Required work: In the entries that follow, find each line with the word "sistema" and copy it.
*** Given entries ***
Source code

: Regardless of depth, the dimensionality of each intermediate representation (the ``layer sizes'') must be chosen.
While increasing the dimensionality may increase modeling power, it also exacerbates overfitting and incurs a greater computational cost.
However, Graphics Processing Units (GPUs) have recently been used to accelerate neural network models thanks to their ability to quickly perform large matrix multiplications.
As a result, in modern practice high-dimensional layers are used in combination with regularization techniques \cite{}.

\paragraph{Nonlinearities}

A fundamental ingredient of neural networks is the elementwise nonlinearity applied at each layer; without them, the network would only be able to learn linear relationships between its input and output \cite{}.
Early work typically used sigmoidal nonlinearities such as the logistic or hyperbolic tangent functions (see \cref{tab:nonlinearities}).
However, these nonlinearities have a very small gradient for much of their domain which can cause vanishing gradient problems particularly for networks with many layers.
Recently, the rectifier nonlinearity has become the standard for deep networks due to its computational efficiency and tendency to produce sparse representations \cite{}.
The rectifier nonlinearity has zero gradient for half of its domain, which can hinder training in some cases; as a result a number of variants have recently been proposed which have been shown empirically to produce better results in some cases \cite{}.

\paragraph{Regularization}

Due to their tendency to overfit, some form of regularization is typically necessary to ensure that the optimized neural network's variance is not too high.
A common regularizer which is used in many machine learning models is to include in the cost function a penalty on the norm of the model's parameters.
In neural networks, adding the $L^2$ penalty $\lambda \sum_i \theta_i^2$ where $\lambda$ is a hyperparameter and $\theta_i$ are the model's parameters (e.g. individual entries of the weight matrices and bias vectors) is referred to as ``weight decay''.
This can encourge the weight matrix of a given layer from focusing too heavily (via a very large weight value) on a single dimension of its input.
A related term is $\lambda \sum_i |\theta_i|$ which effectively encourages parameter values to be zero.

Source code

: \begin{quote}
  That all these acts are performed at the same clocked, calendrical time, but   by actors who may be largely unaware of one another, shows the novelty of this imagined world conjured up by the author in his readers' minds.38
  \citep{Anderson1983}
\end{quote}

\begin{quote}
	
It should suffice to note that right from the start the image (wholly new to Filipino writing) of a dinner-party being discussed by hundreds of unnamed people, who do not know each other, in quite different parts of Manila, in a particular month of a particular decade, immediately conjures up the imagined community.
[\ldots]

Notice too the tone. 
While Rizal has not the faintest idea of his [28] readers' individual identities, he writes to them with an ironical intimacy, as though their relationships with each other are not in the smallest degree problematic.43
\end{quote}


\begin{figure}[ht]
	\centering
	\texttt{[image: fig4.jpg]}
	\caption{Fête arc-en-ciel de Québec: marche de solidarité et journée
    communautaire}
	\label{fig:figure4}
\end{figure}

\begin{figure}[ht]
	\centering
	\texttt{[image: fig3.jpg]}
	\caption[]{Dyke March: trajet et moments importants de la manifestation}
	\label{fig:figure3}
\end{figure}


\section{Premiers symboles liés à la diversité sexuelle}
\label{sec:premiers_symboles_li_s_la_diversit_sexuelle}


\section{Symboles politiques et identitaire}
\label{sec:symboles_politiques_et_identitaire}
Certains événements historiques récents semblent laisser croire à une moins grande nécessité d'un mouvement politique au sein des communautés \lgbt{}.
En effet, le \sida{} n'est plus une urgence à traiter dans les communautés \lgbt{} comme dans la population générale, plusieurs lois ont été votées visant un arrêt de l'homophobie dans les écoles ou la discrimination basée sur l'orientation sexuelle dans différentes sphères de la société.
*** End of Given entries ***
*** Given entries ***
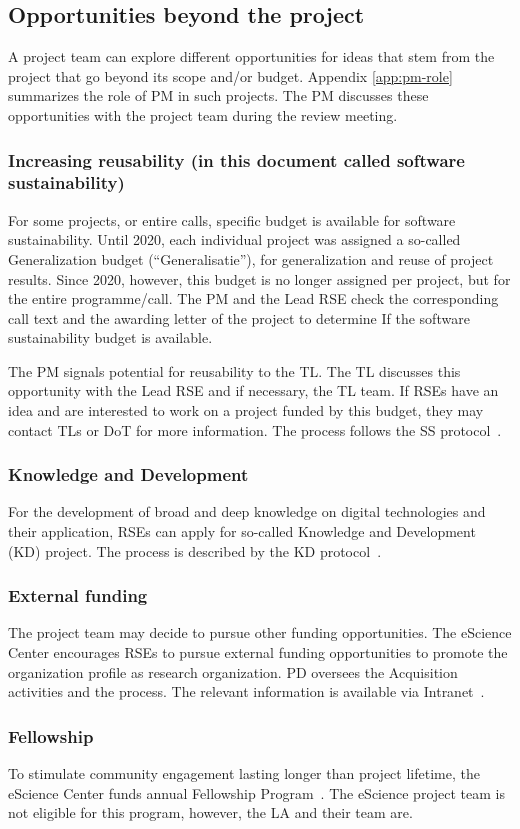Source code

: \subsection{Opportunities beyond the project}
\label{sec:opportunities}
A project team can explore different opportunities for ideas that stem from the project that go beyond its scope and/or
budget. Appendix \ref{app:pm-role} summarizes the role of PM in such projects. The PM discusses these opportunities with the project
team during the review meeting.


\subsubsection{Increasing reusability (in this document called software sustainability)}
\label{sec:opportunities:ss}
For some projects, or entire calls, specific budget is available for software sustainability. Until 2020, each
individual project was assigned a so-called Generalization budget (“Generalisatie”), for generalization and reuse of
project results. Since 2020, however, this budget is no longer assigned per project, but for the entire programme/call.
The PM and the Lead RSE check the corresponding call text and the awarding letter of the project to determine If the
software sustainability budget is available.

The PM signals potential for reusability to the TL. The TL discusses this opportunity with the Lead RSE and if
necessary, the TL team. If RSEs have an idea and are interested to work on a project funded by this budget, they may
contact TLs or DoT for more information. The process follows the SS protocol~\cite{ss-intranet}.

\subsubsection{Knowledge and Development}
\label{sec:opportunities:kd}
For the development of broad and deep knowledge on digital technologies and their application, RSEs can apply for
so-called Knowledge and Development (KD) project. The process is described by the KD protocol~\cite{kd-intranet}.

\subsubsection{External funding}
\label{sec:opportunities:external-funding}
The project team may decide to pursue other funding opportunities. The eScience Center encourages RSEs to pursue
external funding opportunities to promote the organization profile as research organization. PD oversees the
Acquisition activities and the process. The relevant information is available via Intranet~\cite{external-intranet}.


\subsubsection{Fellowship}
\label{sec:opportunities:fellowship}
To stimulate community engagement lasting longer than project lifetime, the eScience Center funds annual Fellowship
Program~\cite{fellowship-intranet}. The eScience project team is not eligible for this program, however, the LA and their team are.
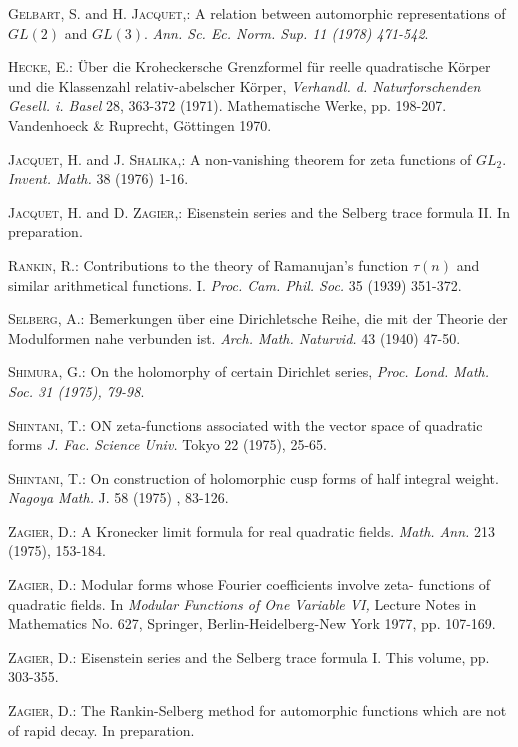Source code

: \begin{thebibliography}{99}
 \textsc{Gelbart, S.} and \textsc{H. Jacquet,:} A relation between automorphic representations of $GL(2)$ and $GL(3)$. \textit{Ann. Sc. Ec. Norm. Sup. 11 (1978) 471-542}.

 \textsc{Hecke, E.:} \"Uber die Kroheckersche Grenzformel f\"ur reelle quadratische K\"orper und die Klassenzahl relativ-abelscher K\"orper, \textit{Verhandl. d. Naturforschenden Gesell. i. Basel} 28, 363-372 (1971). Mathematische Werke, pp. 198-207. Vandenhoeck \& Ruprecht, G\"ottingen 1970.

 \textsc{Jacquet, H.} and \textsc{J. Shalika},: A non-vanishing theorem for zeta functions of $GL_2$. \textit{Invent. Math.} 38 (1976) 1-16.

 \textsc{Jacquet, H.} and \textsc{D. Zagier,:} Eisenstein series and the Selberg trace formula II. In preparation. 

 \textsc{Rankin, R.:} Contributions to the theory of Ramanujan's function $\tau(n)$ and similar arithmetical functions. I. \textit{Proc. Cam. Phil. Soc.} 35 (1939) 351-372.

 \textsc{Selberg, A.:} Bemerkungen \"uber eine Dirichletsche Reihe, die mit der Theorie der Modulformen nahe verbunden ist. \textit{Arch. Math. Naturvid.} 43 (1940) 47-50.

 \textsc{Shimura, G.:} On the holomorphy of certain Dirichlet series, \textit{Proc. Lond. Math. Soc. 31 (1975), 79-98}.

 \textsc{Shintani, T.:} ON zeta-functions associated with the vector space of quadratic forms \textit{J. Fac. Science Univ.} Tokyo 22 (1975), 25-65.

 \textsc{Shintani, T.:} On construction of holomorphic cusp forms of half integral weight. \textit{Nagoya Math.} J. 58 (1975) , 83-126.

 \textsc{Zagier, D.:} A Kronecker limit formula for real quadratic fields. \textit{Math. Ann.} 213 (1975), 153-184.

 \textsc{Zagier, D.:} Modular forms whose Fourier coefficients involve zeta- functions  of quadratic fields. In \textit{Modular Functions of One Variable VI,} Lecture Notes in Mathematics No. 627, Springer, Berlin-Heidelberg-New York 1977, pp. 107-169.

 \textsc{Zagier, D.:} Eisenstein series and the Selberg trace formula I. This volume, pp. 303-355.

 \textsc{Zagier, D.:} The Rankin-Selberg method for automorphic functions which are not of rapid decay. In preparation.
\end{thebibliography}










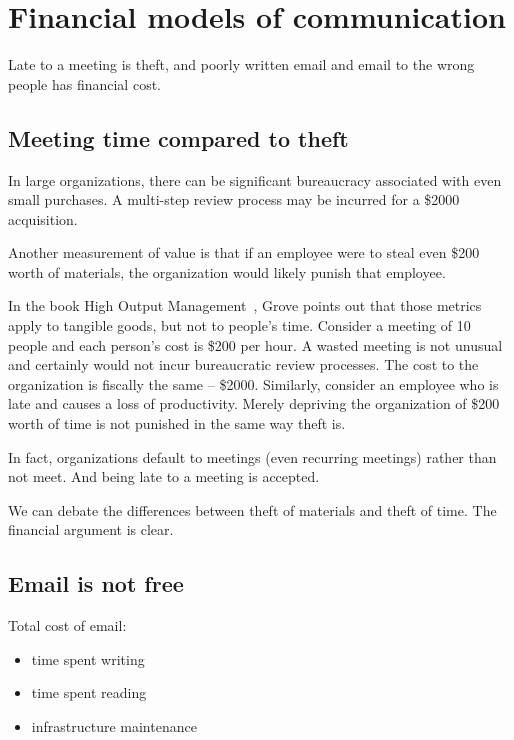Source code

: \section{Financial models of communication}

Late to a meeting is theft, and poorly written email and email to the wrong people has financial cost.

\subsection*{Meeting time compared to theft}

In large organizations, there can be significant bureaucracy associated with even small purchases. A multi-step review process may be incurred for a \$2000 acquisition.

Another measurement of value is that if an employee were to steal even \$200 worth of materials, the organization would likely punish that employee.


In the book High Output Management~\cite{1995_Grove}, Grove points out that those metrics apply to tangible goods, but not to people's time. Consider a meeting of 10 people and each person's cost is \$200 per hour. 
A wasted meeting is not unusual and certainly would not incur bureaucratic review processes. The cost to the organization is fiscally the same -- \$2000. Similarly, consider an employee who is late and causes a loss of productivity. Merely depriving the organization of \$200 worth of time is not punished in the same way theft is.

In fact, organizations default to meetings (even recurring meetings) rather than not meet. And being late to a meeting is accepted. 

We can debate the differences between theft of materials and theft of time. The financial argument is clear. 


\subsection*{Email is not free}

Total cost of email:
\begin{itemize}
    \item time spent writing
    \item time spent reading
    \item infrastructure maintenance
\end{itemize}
*** End of Given entries ***
*** Given entries ***
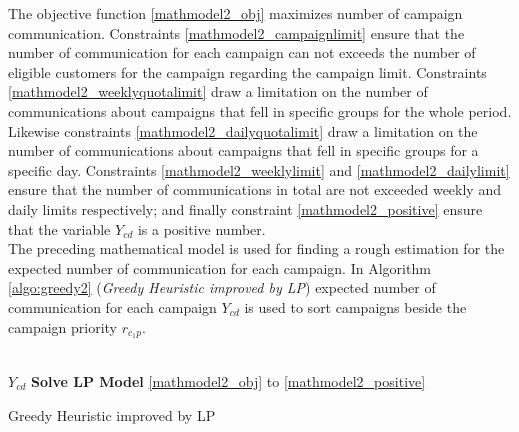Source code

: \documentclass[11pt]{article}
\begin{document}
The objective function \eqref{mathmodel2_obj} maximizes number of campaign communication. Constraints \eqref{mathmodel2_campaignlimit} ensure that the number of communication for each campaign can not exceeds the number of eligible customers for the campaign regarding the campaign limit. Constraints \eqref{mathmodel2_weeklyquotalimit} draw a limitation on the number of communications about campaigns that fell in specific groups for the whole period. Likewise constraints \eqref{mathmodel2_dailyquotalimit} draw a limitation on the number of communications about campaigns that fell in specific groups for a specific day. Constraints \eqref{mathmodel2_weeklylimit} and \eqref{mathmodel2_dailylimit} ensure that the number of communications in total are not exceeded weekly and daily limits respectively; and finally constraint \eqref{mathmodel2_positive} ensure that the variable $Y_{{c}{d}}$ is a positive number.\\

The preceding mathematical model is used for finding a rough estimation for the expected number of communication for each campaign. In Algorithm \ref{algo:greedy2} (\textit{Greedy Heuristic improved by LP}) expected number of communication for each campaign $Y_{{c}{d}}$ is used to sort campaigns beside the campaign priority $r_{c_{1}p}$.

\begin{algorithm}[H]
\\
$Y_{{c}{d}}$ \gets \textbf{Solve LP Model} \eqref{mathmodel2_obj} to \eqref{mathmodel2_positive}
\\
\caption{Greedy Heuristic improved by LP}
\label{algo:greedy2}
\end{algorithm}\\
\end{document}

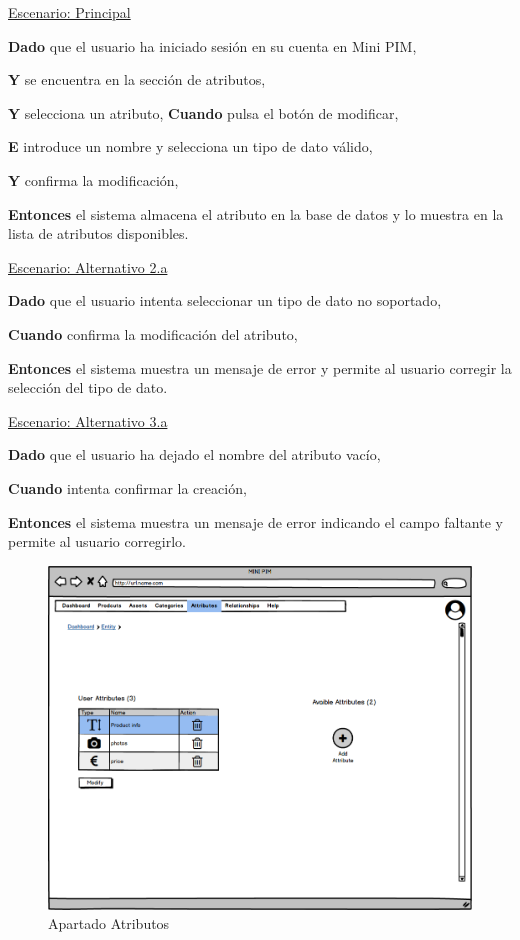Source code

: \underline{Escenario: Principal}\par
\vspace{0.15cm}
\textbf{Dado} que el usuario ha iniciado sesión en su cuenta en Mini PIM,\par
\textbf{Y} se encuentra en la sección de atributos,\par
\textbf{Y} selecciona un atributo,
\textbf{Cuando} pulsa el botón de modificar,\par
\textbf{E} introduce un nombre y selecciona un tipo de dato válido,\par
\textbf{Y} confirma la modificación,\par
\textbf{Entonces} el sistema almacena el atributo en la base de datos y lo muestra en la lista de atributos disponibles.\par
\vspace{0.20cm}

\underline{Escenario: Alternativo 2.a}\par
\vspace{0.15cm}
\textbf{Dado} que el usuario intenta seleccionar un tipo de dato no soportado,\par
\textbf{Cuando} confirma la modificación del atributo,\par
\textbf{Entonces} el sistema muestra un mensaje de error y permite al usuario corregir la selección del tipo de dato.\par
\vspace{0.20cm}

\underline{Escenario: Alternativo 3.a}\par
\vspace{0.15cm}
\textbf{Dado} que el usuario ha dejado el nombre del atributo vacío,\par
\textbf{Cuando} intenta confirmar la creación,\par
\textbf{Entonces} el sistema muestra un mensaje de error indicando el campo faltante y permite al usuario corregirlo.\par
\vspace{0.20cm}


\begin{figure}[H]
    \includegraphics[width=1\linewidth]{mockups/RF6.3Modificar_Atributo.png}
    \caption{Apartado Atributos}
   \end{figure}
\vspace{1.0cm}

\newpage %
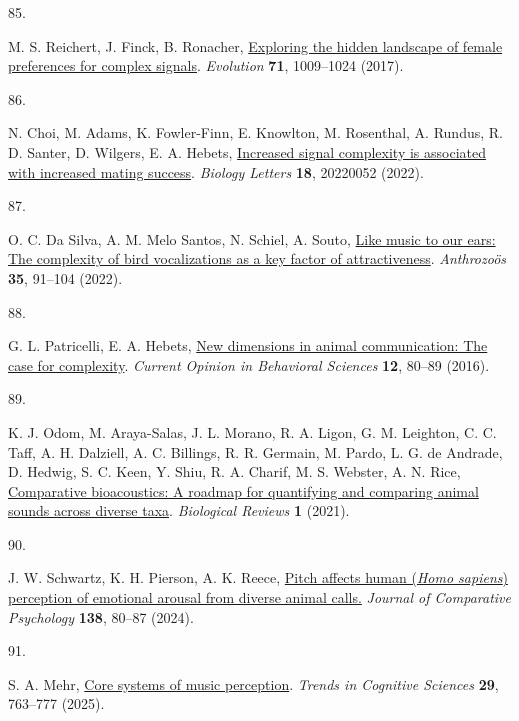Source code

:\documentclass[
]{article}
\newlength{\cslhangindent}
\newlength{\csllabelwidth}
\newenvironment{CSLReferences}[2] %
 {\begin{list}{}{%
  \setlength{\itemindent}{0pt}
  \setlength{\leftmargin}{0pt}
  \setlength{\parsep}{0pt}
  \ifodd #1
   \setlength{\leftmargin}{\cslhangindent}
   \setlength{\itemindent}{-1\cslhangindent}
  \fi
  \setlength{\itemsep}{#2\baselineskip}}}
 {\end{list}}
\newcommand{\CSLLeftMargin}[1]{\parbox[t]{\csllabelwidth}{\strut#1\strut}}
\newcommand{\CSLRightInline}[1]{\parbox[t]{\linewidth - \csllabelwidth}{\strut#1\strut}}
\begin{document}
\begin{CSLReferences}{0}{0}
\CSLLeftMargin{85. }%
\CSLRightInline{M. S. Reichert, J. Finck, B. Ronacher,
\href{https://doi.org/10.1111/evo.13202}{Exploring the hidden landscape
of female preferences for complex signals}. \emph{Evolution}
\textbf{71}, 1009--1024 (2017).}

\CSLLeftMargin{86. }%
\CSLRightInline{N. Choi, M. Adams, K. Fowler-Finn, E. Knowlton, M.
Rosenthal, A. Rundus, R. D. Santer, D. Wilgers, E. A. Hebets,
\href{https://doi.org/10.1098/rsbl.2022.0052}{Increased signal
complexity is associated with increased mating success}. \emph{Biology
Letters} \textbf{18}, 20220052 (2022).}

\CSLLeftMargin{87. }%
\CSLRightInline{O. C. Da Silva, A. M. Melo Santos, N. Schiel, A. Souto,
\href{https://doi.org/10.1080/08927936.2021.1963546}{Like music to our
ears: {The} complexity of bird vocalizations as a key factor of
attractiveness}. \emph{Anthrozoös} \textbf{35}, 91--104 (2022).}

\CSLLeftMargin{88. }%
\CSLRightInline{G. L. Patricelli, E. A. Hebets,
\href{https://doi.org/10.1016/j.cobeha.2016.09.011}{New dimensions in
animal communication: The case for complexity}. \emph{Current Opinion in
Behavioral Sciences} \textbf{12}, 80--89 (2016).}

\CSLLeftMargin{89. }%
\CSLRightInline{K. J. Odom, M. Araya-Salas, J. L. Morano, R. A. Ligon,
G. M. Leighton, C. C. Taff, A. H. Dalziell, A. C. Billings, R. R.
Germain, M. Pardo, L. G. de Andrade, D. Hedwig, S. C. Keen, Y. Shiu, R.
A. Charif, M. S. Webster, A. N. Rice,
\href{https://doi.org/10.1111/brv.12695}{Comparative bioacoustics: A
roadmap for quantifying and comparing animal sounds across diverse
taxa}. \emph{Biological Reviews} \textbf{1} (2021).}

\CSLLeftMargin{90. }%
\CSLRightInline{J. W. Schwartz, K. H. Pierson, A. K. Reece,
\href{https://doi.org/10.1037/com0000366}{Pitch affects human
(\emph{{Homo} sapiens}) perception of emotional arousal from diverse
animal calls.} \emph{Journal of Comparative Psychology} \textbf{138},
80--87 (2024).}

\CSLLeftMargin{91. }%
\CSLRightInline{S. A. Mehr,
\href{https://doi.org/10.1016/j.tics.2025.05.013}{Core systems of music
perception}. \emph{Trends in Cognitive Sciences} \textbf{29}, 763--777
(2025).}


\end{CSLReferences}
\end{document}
*** End of Given entries ***
Reply:
\textbf{Entonces} el sistema almacena el atributo en la base de datos y lo muestra en la lista de atributos disponibles.\par
\textbf{Entonces} el sistema muestra un mensaje de error y permite al usuario corregir la selección del tipo de dato.\par
\textbf{Entonces} el sistema muestra un mensaje de error indicando el campo faltante y permite al usuario corregirlo.\par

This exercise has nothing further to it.